Across the entries below, work out how many lines contain "Have". Respond with the number and no other text.
START DATASET EXTRACT
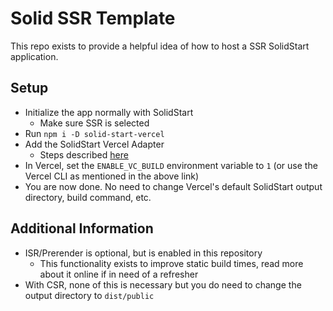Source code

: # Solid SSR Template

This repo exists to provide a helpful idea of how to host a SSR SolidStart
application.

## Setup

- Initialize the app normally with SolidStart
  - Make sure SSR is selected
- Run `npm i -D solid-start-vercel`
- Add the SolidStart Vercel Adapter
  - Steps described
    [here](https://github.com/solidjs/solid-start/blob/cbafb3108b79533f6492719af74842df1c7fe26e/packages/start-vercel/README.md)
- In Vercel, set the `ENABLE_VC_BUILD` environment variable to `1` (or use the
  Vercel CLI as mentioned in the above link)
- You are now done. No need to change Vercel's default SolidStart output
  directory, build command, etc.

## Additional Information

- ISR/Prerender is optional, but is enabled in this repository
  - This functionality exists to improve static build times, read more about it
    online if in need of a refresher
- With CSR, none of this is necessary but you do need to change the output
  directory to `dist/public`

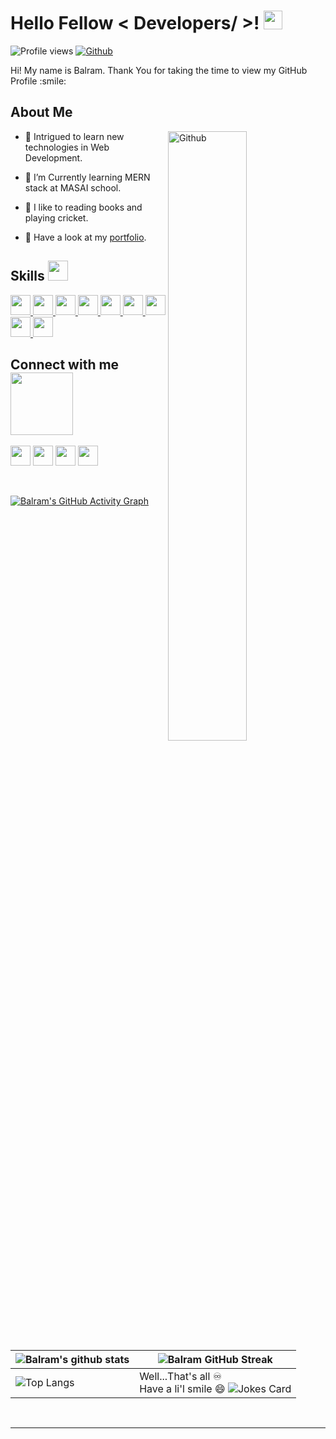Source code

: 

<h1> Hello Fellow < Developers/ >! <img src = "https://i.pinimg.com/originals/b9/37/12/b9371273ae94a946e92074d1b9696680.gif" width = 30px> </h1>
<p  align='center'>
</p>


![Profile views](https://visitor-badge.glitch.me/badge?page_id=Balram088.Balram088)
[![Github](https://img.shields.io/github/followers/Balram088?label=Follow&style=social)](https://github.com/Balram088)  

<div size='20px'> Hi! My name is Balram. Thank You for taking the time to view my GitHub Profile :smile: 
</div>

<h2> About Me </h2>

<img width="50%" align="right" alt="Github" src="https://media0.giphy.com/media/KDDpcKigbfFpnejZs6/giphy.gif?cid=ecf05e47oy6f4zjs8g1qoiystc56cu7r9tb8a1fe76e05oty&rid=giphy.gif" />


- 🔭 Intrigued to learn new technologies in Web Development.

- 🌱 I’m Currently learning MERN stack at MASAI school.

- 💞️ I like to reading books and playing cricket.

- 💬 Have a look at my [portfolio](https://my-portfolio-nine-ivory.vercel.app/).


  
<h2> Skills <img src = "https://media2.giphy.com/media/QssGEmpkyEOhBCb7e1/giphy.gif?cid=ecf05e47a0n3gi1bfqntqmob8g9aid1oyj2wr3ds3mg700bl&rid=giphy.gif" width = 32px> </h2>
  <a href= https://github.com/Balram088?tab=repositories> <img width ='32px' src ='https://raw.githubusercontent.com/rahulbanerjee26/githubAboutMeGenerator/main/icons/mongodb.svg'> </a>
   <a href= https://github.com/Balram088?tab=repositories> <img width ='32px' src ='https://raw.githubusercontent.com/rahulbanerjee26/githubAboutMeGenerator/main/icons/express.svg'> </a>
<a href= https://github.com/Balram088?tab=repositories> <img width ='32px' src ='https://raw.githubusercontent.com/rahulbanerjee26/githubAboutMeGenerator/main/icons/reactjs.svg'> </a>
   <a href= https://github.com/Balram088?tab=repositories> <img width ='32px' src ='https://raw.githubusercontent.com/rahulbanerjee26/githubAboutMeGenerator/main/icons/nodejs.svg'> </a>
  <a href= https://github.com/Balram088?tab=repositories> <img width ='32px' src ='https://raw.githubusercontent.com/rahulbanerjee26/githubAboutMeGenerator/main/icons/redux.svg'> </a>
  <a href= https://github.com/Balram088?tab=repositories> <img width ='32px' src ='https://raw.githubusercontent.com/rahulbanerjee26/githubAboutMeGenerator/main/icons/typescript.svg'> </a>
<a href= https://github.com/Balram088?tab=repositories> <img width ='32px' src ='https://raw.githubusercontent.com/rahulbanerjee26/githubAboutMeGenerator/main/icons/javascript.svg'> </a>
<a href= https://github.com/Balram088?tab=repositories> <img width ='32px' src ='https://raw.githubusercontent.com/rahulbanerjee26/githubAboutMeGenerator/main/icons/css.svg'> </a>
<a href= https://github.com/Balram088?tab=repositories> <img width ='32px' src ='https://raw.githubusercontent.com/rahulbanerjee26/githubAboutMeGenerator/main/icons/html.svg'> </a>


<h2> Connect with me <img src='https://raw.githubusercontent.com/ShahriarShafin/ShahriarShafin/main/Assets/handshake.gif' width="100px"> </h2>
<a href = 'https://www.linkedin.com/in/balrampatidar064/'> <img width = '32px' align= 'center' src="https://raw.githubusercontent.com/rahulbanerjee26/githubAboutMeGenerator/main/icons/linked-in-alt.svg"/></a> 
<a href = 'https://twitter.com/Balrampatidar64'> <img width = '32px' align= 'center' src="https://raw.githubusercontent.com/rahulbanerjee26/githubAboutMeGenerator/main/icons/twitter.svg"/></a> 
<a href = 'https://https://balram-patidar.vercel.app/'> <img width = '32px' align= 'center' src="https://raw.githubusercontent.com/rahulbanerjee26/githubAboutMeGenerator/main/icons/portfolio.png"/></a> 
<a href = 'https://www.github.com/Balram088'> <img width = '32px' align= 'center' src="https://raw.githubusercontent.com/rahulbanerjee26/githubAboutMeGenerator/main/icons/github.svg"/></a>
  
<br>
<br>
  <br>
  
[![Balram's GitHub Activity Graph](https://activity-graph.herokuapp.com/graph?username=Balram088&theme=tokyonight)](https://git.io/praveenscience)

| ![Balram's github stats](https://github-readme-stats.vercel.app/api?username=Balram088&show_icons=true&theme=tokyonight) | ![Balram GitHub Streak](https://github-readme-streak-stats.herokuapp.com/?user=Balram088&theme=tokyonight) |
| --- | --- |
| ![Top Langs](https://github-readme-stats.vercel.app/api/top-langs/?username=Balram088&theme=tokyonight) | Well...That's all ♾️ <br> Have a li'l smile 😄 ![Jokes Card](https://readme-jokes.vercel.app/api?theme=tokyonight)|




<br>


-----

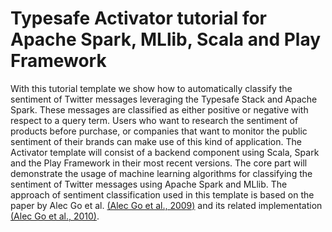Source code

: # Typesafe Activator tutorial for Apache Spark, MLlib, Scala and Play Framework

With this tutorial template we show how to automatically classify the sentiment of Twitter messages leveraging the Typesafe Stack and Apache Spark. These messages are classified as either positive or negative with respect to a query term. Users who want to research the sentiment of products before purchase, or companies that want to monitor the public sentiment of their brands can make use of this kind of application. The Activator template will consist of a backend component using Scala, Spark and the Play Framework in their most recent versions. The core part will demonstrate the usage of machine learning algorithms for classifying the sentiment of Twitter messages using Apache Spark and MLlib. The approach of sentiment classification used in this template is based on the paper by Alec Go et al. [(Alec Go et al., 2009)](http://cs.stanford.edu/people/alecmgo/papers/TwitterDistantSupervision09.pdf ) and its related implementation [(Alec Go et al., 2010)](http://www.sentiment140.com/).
END DATASET EXTRACT
* **THE ANSWER**
2